Could you reproduce the lines below from the one with "## Sobre mi" through the one with "your GitHub profile."? Keep both ends and add nothing.

BEGIN Records to process

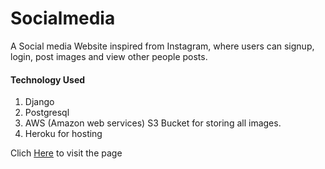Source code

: # Socialmedia
A Social media Website inspired from Instagram, where users can signup, login, post images and view other people posts.

#### Technology Used
1. Django 
2. Postgresql
3. AWS (Amazon web services) S3 Bucket for storing all images.
4. Heroku for hosting 

Clich [Here](http://socialmediadjango.herokuapp.com/,"sociamediadjango.herokuapp.com") to visit the page

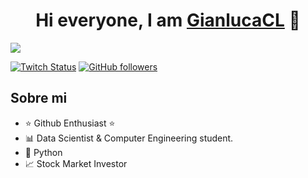 <div align="center">
<h1 align="center">Hi everyone, I am <a href="https://about.me/contenla">GianlucaCL</a> 👋</h1>
</div>
<img src="https://images2.imgbox.com/b3/fa/Mv5tgfdk_o.png">

[![Twitch Status](https://img.shields.io/twitch/status/rin4bell?style=social)](https://www.twitch.tv/rin4bell)
[![GitHub followers](https://img.shields.io/github/followers/gianlucacl?style=social)](https://github.com/GianlucaCL)

## Sobre mi

- ⭐ Github Enthusiast ⭐ 
- 📊 Data Scientist & Computer Engineering student.
- 🐍 Python
- 📈 Stock Market Investor
<br>
<!--
**GianlucaCL/GianlucaCL** is a ✨ _special_ ✨ repository because its `README.md` (this file) appears on your GitHub profile.

Here are some ideas to get you started:

- 🔭 I’m currently working on ...
- 🌱 I’m currently learning ...
- 👯 I’m looking to collaborate on ...
- 🤔 I’m looking for help with ...
- 💬 Ask me about ...
- 📫 How to reach me: ...
- 😄 Pronouns: ...
- ⚡ Fun fact: ...
-->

END Records to process

Answer →
## Sobre mi

- ⭐ Github Enthusiast ⭐ 
- 📊 Data Scientist & Computer Engineering student.
- 🐍 Python
- 📈 Stock Market Investor
<br>
<!--
**GianlucaCL/GianlucaCL** is a ✨ _special_ ✨ repository because its `README.md` (this file) appears on your GitHub profile.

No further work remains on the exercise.